Sucker for Sunsets

Friday, February 5, 2010

Not Valentine's Day for Iranian Space Worms

Terror indeed.  Iran just sent a mouse and a couple turtles (probably DSL-impaired) up into space along with the worms.  Sound like an amusing, benign little zoo.  Is "benign" a term you associate with Mahmoud Ahmadinejad taking a break from hand-cranking a centrifuge in his garage?

Iran sent up a  communications satellite into orbit about a year ago, which the NSA tapped as quickly as your iPhone or miy Skype line. Most of the talk was just about the number of black-eyed virgins dancing on the head of a pin, anyway. Big Deal.

This Iranian space mission is a different story.

It's not the turtles?  Israel and the US know how to slow down turtles from space, like they have to.  And a mouse, as a mammal, is sure to get motion sickness as its cute white fur ignites in the dive back into the atmosphere at Mach 5 over Tel Aviv.  Weaponized turtles and mice in space has long been anticipated and counter measures to scrape them off pavement are already in place.

These Iranian worms are another matter.  It is unknown what kind of worms they are or if they are worms at all.  Their purpose could be peaceful, like those gravity-free Chinese worms that made very nice black silk negligees for special Valentines... Never mind that.  Iranian's don't make negligees, but they still make the rugs used by Victoria Secret models... Oh, never mind that, either. Iranians make great rugs, so maybe the space worms will weave you a 9 x 12 just in time if you risk a monitored call to Tehran right now.  (It would make half of a great Valentine's Day gift, trust me.)

The space worms.. If I know Ahmadinejad, those worms are probably not going to make you or me that carpet.  More likely they are  gummy worms or maggots with plutonium-powered brains.

Do not even think that about a President of a sovereign nation with a fatwa in his pocket.

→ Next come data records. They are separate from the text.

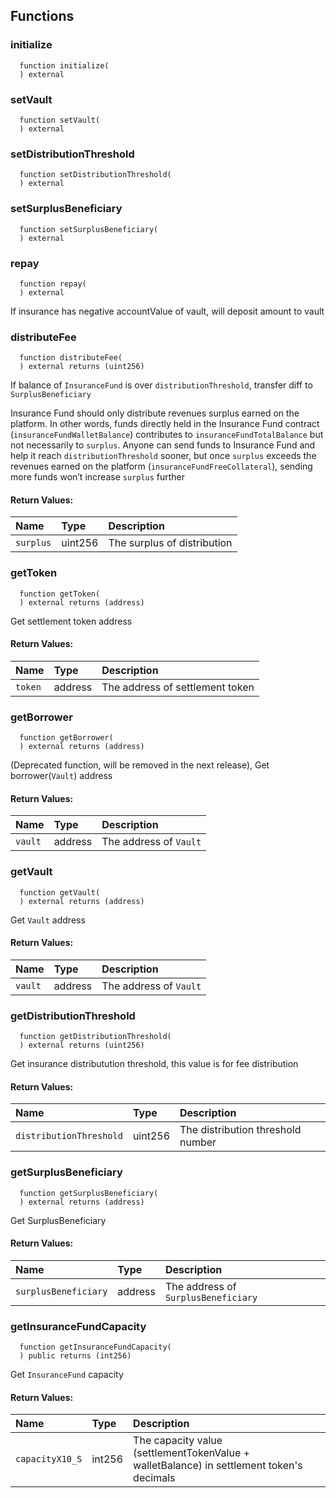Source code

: 
## Functions
### initialize
```solidity
  function initialize(
  ) external
```




### setVault
```solidity
  function setVault(
  ) external
```




### setDistributionThreshold
```solidity
  function setDistributionThreshold(
  ) external
```




### setSurplusBeneficiary
```solidity
  function setSurplusBeneficiary(
  ) external
```




### repay
```solidity
  function repay(
  ) external
```
If insurance has negative accountValue of vault, will deposit amount to vault



### distributeFee
```solidity
  function distributeFee(
  ) external returns (uint256)
```
If balance of `InsuranceFund` is over `distributionThreshold`, transfer diff to `SurplusBeneficiary`

Insurance Fund should only distribute revenues surplus earned on the platform.
     In other words, funds directly held in the Insurance Fund contract (`insuranceFundWalletBalance`)
     contributes to `insuranceFundTotalBalance` but not necessarily to `surplus`. Anyone can send funds to
     Insurance Fund and help it reach `distributionThreshold` sooner, but once `surplus` exceeds
     the revenues earned on the platform (`insuranceFundFreeCollateral`), sending more funds
     won’t increase `surplus` further


#### Return Values:
| Name                           | Type          | Description                                                                  |
| :----------------------------- | :------------ | :--------------------------------------------------------------------------- |
|`surplus` | uint256 | The surplus of distribution
### getToken
```solidity
  function getToken(
  ) external returns (address)
```
Get settlement token address



#### Return Values:
| Name                           | Type          | Description                                                                  |
| :----------------------------- | :------------ | :--------------------------------------------------------------------------- |
|`token` | address | The address of settlement token
### getBorrower
```solidity
  function getBorrower(
  ) external returns (address)
```
(Deprecated function, will be removed in the next release), Get borrower(`Vault`) address



#### Return Values:
| Name                           | Type          | Description                                                                  |
| :----------------------------- | :------------ | :--------------------------------------------------------------------------- |
|`vault` | address | The address of `Vault`
### getVault
```solidity
  function getVault(
  ) external returns (address)
```
Get `Vault` address



#### Return Values:
| Name                           | Type          | Description                                                                  |
| :----------------------------- | :------------ | :--------------------------------------------------------------------------- |
|`vault` | address | The address of `Vault`
### getDistributionThreshold
```solidity
  function getDistributionThreshold(
  ) external returns (uint256)
```
Get insurance distributution threshold, this value is for fee distribution



#### Return Values:
| Name                           | Type          | Description                                                                  |
| :----------------------------- | :------------ | :--------------------------------------------------------------------------- |
|`distributionThreshold` | uint256 | The distribution threshold number
### getSurplusBeneficiary
```solidity
  function getSurplusBeneficiary(
  ) external returns (address)
```
Get SurplusBeneficiary



#### Return Values:
| Name                           | Type          | Description                                                                  |
| :----------------------------- | :------------ | :--------------------------------------------------------------------------- |
|`surplusBeneficiary` | address | The address of `SurplusBeneficiary`
### getInsuranceFundCapacity
```solidity
  function getInsuranceFundCapacity(
  ) public returns (int256)
```
Get `InsuranceFund` capacity



#### Return Values:
| Name                           | Type          | Description                                                                  |
| :----------------------------- | :------------ | :--------------------------------------------------------------------------- |
|`capacityX10_S` | int256 | The capacity value (settlementTokenValue + walletBalance) in settlement token's decimals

Worms are very dangerous as they can multiply a zillion times faster than a single lightheaded mouse.  On Ahmadinejad order, the worm capsule—safely housed in their own detachable capsule sealed away from that  little mouse cheese-deprived and those hungry, snappish turtles--could be sent Earthbound, each worm separately targeted.  Is New York safe?  Pairs?  London?  Your house?

International Space Station research has indicated that, In zero-gravity, worms could grow to be the size of subway cars, but without the beauty of urban aerosol-art. Perhaps, you think, “How much less can my house be worth?”  But it's not just that.  The stock market.... I know, I know, but a 401K could be worth even less if Ahmadinejad has his way.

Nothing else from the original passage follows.